# Spoken Digit Experiment for Progressive Learning
<br>

---

This experiment will use an audio dataset named **spoken_digit** to test the performance of progressive-learning on audio classification tasks. The dataset consists of 3,000 recordings of digit (from 0 to 9) pronounced in English, by 6 speakers: 

*6 (speakers) x 10 (digits) x 50 (repetitions) = 3,000 (audio files)*

Think MNIST for audio.


### Import necessary packages and modules

In [None]:
import numpy as np
import IPython.display as ipd
from joblib import Parallel, delayed

### Load spoken_digit data and extract features
To try on the up-to-date version of spoken_digit, we download the dataset from github repo (https://github.com/Jakobovski/free-spoken-digit-dataset) to our local disk. Find and copy the path of recordings. Here, the path is `D:/Python Exploration/free-spoken-digit-dataset/recordings/`.
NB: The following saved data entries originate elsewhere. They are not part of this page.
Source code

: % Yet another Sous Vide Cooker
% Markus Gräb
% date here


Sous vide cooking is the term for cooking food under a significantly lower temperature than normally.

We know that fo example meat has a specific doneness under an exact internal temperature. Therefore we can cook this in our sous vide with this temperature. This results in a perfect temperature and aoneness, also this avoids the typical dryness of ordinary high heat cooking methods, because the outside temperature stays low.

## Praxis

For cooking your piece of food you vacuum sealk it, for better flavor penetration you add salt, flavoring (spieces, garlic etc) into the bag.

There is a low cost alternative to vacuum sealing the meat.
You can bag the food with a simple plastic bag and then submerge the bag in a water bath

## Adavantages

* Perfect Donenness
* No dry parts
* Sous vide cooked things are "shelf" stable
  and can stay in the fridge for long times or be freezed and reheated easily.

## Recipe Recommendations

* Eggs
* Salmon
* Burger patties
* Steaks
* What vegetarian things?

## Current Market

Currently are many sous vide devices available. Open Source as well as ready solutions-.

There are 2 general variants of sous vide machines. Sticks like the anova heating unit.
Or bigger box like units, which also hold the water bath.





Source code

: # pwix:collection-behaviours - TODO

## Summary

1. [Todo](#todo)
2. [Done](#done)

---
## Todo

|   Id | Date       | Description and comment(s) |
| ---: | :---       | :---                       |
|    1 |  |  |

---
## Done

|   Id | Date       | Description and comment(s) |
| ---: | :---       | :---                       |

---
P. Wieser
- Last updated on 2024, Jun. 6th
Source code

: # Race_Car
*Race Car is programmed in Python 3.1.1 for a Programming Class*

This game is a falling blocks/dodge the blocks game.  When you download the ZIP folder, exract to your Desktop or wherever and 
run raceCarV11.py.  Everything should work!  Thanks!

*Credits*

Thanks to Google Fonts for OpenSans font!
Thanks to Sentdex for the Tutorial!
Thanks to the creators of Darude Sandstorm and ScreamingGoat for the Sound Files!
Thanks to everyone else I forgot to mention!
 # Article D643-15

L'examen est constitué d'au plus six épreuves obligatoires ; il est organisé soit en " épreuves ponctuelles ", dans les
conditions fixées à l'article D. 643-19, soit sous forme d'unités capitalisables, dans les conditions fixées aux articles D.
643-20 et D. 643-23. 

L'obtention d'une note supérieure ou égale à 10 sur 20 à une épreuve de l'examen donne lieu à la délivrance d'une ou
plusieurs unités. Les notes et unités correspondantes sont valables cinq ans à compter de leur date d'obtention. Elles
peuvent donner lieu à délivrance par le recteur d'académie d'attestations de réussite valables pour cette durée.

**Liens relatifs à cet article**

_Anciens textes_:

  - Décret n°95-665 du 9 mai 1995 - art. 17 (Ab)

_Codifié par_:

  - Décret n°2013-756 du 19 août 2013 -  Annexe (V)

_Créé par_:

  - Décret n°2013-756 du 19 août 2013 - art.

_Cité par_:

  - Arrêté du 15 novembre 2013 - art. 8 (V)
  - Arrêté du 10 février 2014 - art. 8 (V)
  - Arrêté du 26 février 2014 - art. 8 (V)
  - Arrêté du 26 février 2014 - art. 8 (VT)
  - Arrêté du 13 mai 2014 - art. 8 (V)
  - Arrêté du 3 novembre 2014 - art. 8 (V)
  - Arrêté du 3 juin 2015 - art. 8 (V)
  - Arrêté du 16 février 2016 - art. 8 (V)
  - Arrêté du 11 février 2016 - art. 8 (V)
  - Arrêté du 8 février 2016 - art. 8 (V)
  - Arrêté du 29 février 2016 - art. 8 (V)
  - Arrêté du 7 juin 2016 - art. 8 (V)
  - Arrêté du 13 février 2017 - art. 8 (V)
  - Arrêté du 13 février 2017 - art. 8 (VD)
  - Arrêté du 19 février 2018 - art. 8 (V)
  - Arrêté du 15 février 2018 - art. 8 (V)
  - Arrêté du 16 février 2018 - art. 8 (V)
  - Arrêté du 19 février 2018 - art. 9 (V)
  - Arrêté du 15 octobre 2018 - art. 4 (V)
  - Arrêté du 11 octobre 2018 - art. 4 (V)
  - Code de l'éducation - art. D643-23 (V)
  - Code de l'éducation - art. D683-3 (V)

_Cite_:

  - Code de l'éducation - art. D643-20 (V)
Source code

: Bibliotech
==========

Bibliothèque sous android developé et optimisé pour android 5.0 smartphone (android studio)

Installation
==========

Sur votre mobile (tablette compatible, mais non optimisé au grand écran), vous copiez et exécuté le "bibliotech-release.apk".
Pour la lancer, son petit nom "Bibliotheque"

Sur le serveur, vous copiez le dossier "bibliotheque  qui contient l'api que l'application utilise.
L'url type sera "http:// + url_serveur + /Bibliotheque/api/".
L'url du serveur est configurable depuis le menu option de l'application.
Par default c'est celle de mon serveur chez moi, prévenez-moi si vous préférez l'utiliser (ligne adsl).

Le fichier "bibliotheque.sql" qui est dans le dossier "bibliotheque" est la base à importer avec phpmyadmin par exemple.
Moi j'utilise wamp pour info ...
Then we use **librosa** to load audio file, and extract the **STFT** (Short-time Fourier transform) feature. Since each audio has different durations, the STFT spectrograms vary in width. For convenience, we regularize the STFT spectrograms all to 28 by 28 images, using function provided by **opencv**. 

*Please ensure that you have **librosa** and **opencv** installed to run this experiment.*

---
After running the block below, you will get:

`audio_data`: List of audio data, each item contains audio samples of a single digit. length = 3000

`x_spec_mini`: Numpy array of STFT spectrograms that have been resized to 28 by 28 image. shape = (3000, 28, 28)
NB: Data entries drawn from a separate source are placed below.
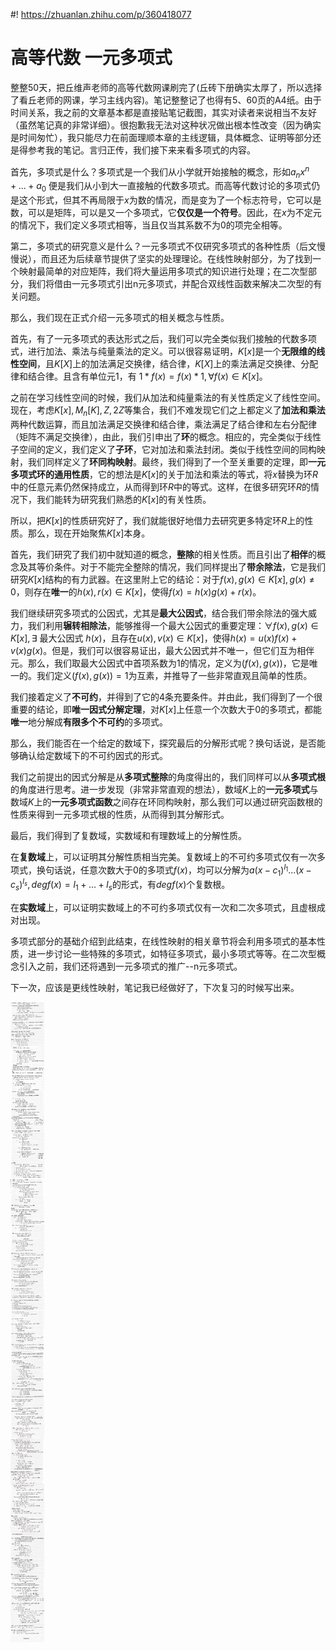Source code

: #! https://zhuanlan.zhihu.com/p/360418077
# 高等代数 一元多项式

整整50天，把丘维声老师的高等代数网课刷完了(丘砖下册确实太厚了，所以选择了看丘老师的网课，学习主线内容)。笔记整整记了也得有5、60页的A4纸。由于时间关系，我之前的文章基本都是直接贴笔记截图，其实对读者来说相当不友好（虽然笔记真的非常详细）。很抱歉我无法对这种状况做出根本性改变（因为确实是时间匆忙），我只能尽力在前面理顺本章的主线逻辑，具体概念、证明等部分还是得参考我的笔记。言归正传，我们接下来来看多项式的内容。

首先，多项式是什么？多项式是一个我们从小学就开始接触的概念，形如$a_nx^n + ... + a_0$ 便是我们从小到大一直接触的代数多项式。而高等代数讨论的多项式仍是这个形式，但其不再局限于$x$为数的情况，而是变为了一个标志符号，它可以是数，可以是矩阵，可以是又一个多项式，它**仅仅是一个符号**。因此，在$x$为不定元的情况下，我们定义多项式相等，当且仅当其系数不为0的项完全相等。

第二，多项式的研究意义是什么？一元多项式不仅研究多项式的各种性质（后文慢慢说），而且还为后续章节提供了坚实的处理理论。在线性映射部分，为了找到一个映射最简单的对应矩阵，我们将大量运用多项式的知识进行处理；在二次型部分，我们将借由一元多项式引出n元多项式，并配合双线性函数来解决二次型的有关问题。

那么，我们现在正式介绍一元多项式的相关概念与性质。

首先，有了一元多项式的表达形式之后，我们可以完全类似我们接触的代数多项式，进行加法、乘法与纯量乘法的定义。可以很容易证明，$K[x]$是一个**无限维的线性空间**，且$K[X]$上的加法满足交换律，结合律，$K[X]$上的乘法满足交换律、分配律和结合律。且含有单位元$1$，有 $1 * f(x) = f(x) * 1, \forall f(x) \in K[x]$。

之前在学习线性空间的时候，我们从加法和纯量乘法的有关性质定义了线性空间。现在，考虑$K[x], M_n[K],Z,2Z$等集合，我们不难发现它们之上都定义了**加法和乘法**两种代数运算，而且加法满足交换律和结合律，乘法满足了结合律和左右分配律（矩阵不满足交换律），由此，我们引申出了**环**的概念。相应的，完全类似于线性子空间的定义，我们定义了**子环**，它对加法和乘法封闭。类似于线性空间的同构映射，我们同样定义了**环同构映射**。最终，我们得到了一个至关重要的定理，即**一元多项式环的通用性质**，它的想法是$K[x]$的关于加法和乘法的等式，将$x$替换为环$R$中的任意元素仍然保持成立，从而得到环$R$中的等式。这样，在很多研究环$R$的情况下，我们能转为研究我们熟悉的$K[x]$的有关性质。

所以，把$K[x]$的性质研究好了，我们就能很好地借力去研究更多特定环$R$上的性质。那么，现在开始聚焦$K[x]$本身。

首先，我们研究了我们初中就知道的概念，**整除**的相关性质。而且引出了**相伴**的概念及其等价条件。对于不能完全整除的情况，我们同样提出了**带余除法**，它是我们研究$K[x]$结构的有力武器。在这里附上它的结论：对于$f(x), g(x) \in K[x], g(x) \ne 0$，则存在**唯一**的$h(x), r(x) \in K[x]$，使得$f(x) = h(x)g(x) + r(x)$。

我们继续研究多项式的公因式，尤其是**最大公因式**，结合我们带余除法的强大威力，我们利用**辗转相除法**，能够推得一个最大公因式的重要定理：$\forall f(x), g(x) \in K[x], \exists$ 最大公因式 $h(x)$，且存在$u(x),v(x) \in K[x]$，使得$h(x) = u(x)f(x) + v(x)g(x)$。但是，我们可以很容易证出，最大公因式并不唯一，但它们互为相伴元。那么，我们取最大公因式中首项系数为$1$的情况，定义为$(f(x), g(x))$，它是唯一的。我们定义$(f(x),g(x)) = 1$为互素，并推导了一些非常直观且简单的性质。

我们接着定义了**不可约**，并得到了它的4条充要条件。并由此，我们得到了一个很重要的结论，即**唯一因式分解定理**，对$K[x]$上任意一个次数大于$0$的多项式，都能**唯一**地分解成**有限多个不可约**的多项式。

那么，我们能否在一个给定的数域下，探究最后的分解形式呢？换句话说，是否能够确认给定数域下的不可约因式的形式。

我们之前提出的因式分解是从**多项式整除**的角度得出的，我们同样可以从**多项式根**的角度进行思考。进一步发现（非常非常直观的想法），数域$K$上的**一元多项式**与数域$K$上的**一元多项式函数**之间存在环同构映射，那么我们可以通过研究函数根的性质来得到一元多项式根的性质，从而得到其分解形式。

最后，我们得到了复数域，实数域和有理数域上的分解性质。

在**复数域**上，可以证明其分解性质相当完美。复数域上的不可约多项式仅有一次多项式，换句话说，任意次数大于0的多项式$f(x)$，均可以分解为$a(x-c_1)^{l_1}...(x-c_s)^{l_s}, deg f(x) = l_1 + ... + l_s$的形式，有$degf(x)$个复数根。

在**实数域**上，可以证明实数域上的不可约多项式仅有一次和二次多项式，且虚根成对出现。

多项式部分的基础介绍到此结束，在线性映射的相关章节将会利用多项式的基本性质，进一步讨论一些特殊的多项式，如特征多项式，最小多项式等等。在二次型概念引入之前，我们还将遇到一元多项式的推广--n元多项式。

下一次，应该是更线性映射，笔记我已经做好了，下次复习的时候写出来。

![多项式](figures/poly.jpg)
`y_number`: Numpy array of labels indicating which digit is spoken. shape = (3000,)

`y_speaker`: Numpy array of first letter of the speaker. shape = (3000,)

In [None]:
from spoken_digit_functions import load_spoken_digit

path_recordings = 'F:/Programming/Python/NDD/free-spoken-digit-dataset/recordings/'

audio_data, x_spec_mini, y_number, y_speaker = load_spoken_digit(path_recordings)

### Inspect data

Before running progressive learning, let's take a look at our audio data and spectrograms.

First, let's play some audio of the digits!

In [None]:
num = 2999 # choose from 0 to 2999

print('This is number', y_number[num], 'spoken by speaker', y_speaker[num].upper(), '\nDuration:',
      audio_data[num].shape[0], 'samples in', audio_data[num].shape[0] / 8000, 'seconds')
ipd.Audio(audio_data[num], rate=8000)

Now, let's display STFT spectrograms of a same digit spoken by different speakers, and see if there is any distinguishable differences.

In [None]:
from spoken_digit_functions import display_spectrogram

num = 0 # choose from 0 to 9
display_spectrogram(x_spec_mini, y_number, y_speaker, num)

### Run progressive learning

<br>

The Progressive Learning project aims to improve program performance on sequentially learned tasks, proposing a lifelong learning approach.

It contains two different algorithms: **Lifelong Learning Forests** (**L2F**) and **Lifelong Learning Network** (**L2N**). **L2F** uses Uncertainy Forest as transformers, while **L2N** uses deep networks. These two algorithms achieve both forward knowledge transfer and backward knowledge transfer. 

You can set `model` as 'uf' or 'dnn' to choose which algorithm to use.

---

We divide tasks by speaker. As there are 6 speakers in total, we have 6 tasks. 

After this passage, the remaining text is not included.